Although we don't believe in timing the market or panicking over daily movements, we do like to keep an eye on market changes -- just in case they're material to our investing thesis.

The Dow Jones Industrial Average (DJINDICES:^DJI) plummeted today, falling 225 points, or 1.5%, as investors worried that consumers were cutting back on their spending after disappointing reports by Wal-Mart (NYSE:WMT) and other retailers.
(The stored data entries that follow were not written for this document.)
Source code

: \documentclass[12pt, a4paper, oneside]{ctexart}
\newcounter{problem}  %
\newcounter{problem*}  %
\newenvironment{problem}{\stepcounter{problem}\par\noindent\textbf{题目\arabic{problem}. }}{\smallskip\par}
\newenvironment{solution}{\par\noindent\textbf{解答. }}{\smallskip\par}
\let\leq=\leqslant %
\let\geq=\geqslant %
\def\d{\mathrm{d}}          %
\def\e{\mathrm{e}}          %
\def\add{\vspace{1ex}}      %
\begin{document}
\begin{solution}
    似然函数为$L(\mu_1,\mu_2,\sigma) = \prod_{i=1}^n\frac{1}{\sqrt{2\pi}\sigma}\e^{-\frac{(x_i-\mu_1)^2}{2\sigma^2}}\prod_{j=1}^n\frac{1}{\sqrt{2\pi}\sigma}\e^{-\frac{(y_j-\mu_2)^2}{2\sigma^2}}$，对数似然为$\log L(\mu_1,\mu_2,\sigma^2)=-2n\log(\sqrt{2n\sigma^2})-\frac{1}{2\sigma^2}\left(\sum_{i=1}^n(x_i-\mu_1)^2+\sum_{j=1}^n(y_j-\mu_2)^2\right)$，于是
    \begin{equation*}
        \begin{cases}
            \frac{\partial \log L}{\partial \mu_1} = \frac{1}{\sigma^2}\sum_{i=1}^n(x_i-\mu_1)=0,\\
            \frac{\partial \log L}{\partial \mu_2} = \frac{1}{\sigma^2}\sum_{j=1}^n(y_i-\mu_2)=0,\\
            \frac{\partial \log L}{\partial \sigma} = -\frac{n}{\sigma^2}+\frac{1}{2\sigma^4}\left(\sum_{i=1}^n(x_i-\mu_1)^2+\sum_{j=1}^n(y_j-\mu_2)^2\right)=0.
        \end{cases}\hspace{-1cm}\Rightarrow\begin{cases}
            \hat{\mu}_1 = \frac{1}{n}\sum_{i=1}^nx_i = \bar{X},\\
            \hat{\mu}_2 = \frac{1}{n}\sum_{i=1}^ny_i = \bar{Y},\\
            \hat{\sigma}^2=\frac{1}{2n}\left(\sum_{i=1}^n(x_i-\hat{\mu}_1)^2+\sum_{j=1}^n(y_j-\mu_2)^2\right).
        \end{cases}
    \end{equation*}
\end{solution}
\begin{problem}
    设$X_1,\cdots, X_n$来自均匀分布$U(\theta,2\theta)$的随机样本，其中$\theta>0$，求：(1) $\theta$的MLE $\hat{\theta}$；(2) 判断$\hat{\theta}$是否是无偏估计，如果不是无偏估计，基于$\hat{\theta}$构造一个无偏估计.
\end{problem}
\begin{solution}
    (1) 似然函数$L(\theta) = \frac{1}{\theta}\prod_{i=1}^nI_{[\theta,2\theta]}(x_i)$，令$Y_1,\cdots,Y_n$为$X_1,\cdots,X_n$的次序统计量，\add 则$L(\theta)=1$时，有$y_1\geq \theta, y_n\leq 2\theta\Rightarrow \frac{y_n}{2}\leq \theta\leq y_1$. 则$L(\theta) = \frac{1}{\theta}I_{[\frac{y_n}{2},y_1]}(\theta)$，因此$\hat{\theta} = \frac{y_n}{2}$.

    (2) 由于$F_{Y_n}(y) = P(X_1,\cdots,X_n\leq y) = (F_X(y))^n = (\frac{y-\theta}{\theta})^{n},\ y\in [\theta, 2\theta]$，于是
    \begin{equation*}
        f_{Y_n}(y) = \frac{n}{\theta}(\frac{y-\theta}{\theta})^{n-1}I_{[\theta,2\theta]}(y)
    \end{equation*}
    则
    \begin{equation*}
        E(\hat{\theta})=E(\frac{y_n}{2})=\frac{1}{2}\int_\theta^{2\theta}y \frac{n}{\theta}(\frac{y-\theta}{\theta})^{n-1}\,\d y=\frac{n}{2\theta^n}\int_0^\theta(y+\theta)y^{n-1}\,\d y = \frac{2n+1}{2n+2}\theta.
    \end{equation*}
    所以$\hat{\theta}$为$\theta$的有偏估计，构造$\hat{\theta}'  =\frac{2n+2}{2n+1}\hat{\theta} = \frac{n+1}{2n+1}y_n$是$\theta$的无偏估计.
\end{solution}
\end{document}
Reporting earnings this morning, Wal-Mart said it missed on both top and bottom lines, and lowered its full-year outlook. The world's largest retailer earned $1.24 per share, missing estimates by a $0.01, while revenue increased 2.4%, to $116.2 billion, below expectations of $118.1 billion. Same-store sales also fell at Wal-Mart's U.S. stores for the second quarter in a row, declining by 0.3%. That figure is closely watched because nearly 10% of non-automotive consumer spending in the U.S. takes place at Wal-Mart, and economists see it as a bellwether for the economy as a whole. The company blamed the slowdown on the payroll tax increase and higher gas prices, and it now expects a full-year sales increase of just 2%-3%, instead of the previously forecasted 5%-6%. It also cut its EPS forecast to $5.10-$5.30, from $5.20-$5.40, and shares finished down 2.6%.
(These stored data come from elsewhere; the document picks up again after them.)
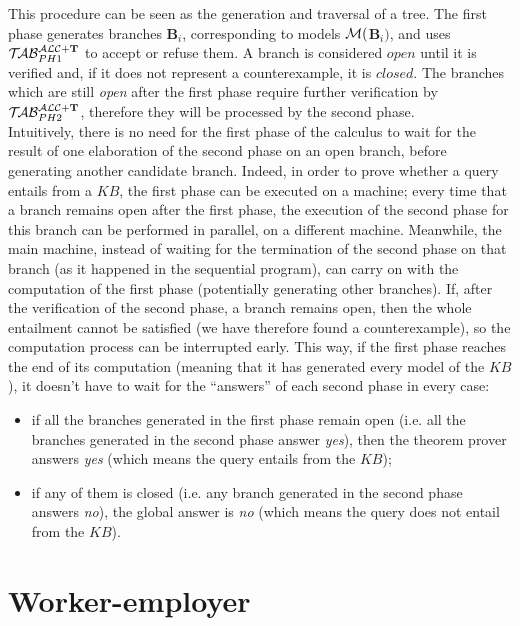 \documentclass[a4paper, 11pt, oneside]{duthesis}
\newcommand{\tip}{{\bf T}}
\newcommand{\emme} {\begin{mathcal}M\end{mathcal}}
\newcommand{\primo}{\mathrel{{\mathcal{T}\!\mathcal{AB}}}_{PH 1}^{\mathcal{ALC}+\mbox{\scriptsize $\tip$}}}
\newcommand{\secondo}{\mathrel{{\mathcal{T}\!\mathcal{AB}}}_{PH 2}^{\mathcal{ALC}+\mbox{\scriptsize $\tip$}}}
\begin{document}
This procedure can be seen as the generation and traversal of a tree.
The first phase generates branches \textbf{B}$_i$, corresponding to models $\emme($\textbf{B}$_i)$, and uses $\primo$ to accept or refuse them.
A branch is considered $open$ until it is verified and, if it does not represent a counterexample, it is $closed$. The branches which are still \emph{open} after the first phase require further verification by $\secondo$, therefore they will be processed by the second phase.\\

Intuitively, there is no need for the first phase of the calculus to wait for the result of one elaboration of the second phase on an open branch, before generating another candidate branch.
Indeed, in order to prove whether a query entails from a $KB$, the first phase can be executed on a machine; every time that a branch remains open after the first phase, the execution of the second phase for this branch can be performed in parallel, on a different machine.
Meanwhile, the main machine, instead of waiting for the termination of the second phase on that branch (as it happened in the sequential program), can carry on with the computation of the first phase (potentially generating other branches).
If, after the verification of the second phase, a branch remains open, then the whole entailment cannot be satisfied (we have therefore found a counterexample), so the computation process can be interrupted early.
This way, if the first phase reaches the end of its computation (meaning that it has generated every model of the $KB$), it doesn't have to wait for the ``answers'' of each second phase in every case:
\begin{itemize}
\item if all the branches generated in the first phase remain open (i.e. all the branches generated in the second phase answer \emph{yes}), then the theorem prover answers \emph{yes} (which means the query entails from the $KB$);
\item if any of them is closed (i.e. any branch generated in the second phase answers \emph{no}), the global answer is \emph{no} (which means the query does not entail from the $KB$).
\end{itemize}

\section{Worker-employer}\label{workemp}
\end{document}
Despite the sell-off, there was some good news today. Initial unemployment claims fell to a new six-year low, down to 320,000, better than estimates of 339,000. That also brought the four-week moving average to a near six-year low at 332,000, a sign that the labor market is steadily improving, which should help consumer spending. Elsewhere, the Empire State manufacturing report beat estimates, but the Philadelphia Fed's manufacturing index missed, though it still showed strong growth. Finally, the consumer price index edged 0.2% in July, matching projections, and homebuilder confidence jumped.

Wal-Mart wasn't the only Dow stock to slide today. Hewlett-Packard (NYSE:HPQ) shares finished down 4.5% as rival Lenovo, which recently replaced HP as the world's top PC seller, said it sold more smartphones and tablets than PCs in its recent quarter. Lenovo also saw just a 1.4% decline in computer shipments, compared to an 11% overall decline in the market, indicating that HP may have seen a steeper drop than expected. After hours, Dell, the No. 3 PC maker, reported that profits dropped 72%, and PC revenue fell 5%, as it faces many of the same challenges as HP. Hewlett-Packard will report earnings next Wednesday; analysts are expecting a per-share profit of $0.87.

Finally, Cisco Systems (NASDAQ:CSCO) shares ended down 7.2% after the networking leader said that it would lay off 4,000 employees. The news was surprising as it came on an otherwise solid earnings report, but CEO John Chambers said his company was still facing headwinds from the recovering economy.